The objective of this study was to identify the angiotensin I-converting enzyme (ACE)-inhibitory peptides released from thermally treated Phaseolus vulgaris (pinto) whole beans after in vitro gastrointestinal digestion. The degree of hydrolysis increased during digestion reaching a value of 50% at the end of the pancreatic digestion. The <3 kDa fraction of the postpancreatic sample showed high ACE-inhibitory activity (IC50 = 105.6 ± 2.1 μg of peptides/mL). Peptides responsible for the ACE-inhibitory activity were isolated by reverse-phase high-performance liquid chromatography (HPLC). Three fractions, showing the highest inhibitory activity, were selected for tandem mass spectrometry (MS/MS) experiments. Eleven of the identified sequences have previously been described as ACE-inhibitors. Most of the identified bioactive peptides have a hydrophobic amino acid, (iso)leucine or phenylalanine, or proline at the C-terminal position, which is crucial for their ACE-inhibitory activity. The sequence of some peptides allowed us to anticipate the presence of ACE-inhibitory activity.
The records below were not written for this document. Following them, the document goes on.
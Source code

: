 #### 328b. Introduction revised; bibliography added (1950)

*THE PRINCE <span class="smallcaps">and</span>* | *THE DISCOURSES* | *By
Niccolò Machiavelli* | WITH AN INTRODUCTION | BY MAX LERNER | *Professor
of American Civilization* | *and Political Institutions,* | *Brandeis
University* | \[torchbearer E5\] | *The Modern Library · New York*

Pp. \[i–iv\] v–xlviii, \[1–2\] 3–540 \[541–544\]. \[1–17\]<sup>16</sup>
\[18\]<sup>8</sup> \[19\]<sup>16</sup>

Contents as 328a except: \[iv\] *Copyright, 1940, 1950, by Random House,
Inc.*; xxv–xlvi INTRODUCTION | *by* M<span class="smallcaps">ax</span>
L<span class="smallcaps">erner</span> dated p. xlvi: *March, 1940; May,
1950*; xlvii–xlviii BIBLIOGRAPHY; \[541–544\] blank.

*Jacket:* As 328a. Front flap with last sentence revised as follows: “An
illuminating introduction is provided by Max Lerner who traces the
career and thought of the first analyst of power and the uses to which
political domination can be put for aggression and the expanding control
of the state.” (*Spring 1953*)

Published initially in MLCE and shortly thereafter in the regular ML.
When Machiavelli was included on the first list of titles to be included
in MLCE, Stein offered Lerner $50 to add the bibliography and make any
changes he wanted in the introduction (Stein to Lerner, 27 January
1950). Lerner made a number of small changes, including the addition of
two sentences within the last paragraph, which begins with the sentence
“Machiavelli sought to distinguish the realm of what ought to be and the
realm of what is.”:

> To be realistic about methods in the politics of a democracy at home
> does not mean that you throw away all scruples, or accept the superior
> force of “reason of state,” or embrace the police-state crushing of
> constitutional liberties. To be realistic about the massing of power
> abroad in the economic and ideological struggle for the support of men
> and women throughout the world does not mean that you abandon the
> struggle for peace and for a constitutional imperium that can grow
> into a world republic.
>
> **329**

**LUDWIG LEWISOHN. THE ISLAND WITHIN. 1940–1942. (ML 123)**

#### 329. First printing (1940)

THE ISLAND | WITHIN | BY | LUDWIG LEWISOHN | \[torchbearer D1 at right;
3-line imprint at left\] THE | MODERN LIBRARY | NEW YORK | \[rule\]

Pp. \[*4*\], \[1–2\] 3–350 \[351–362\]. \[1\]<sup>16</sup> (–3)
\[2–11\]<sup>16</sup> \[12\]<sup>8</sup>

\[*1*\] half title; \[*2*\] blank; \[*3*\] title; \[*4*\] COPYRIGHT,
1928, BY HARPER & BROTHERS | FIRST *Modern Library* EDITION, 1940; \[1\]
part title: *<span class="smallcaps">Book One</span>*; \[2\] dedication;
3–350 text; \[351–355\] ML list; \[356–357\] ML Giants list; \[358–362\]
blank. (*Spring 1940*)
Impact of commercial precooking of common bean (Phaseolus vulgaris) on the generation of peptides, after pepsin-pancreatin hydrolysis, capable to inhibit dipeptidyl peptidase-IV

The objective of this research was to determine the bioactive properties of the released peptides from commercially available precook common beans (Phaseolus vulgaris). Bioactive properties and peptide profiles were evaluated in protein hydrolysates of raw and commercially precooked common beans. Five varieties (Black, Pinto, Red, Navy, and Great Northern) were selected for protein extraction, protein and peptide molecular mass profiles, and peptide sequences. Potential bioactivities of hydrolysates, including antioxidant capacity and inhibition of α-amylase, α-glucosidase, dipeptidyl peptidase-IV (DPP-IV), and angiotensin converting enzyme I (ACE) were analyzed after digestion with pepsin/pancreatin. Hydrolysates from Navy beans were the most potent inhibitors of DPP-IV with no statistical differences between precooked and raw (IC50 = 0.093 and 0.095 mg protein/mL, respectively). α-Amylase inhibition was higher for raw Red, Navy and Great Northern beans (36%, 31%, 27% relative to acarbose (rel ac)/mg protein, respectively). α-Glucosidase inhibition among all bean hydrolysates did not show significant differences; however, inhibition values were above 40% rel ac/mg protein. IC50 values for ACE were not significantly different among all bean hydrolysates (range 0.20 to 0.34 mg protein/mL), except for Red bean that presented higher IC50 values. Peptide molecular mass profile ranged from 500 to 3000 Da. A total of 11 and 17 biologically active peptide sequences were identified in raw and precooked beans, respectively. Peptide sequences YAGGS and YAAGS from raw Great Northern and precooked Pinto showed similar amino acid sequences and same potential ACE inhibition activity. Processing did not affect the bioactive properties of released peptides from precooked beans. Commercially precooked beans could contribute to the intake of bioactive peptides and promote health.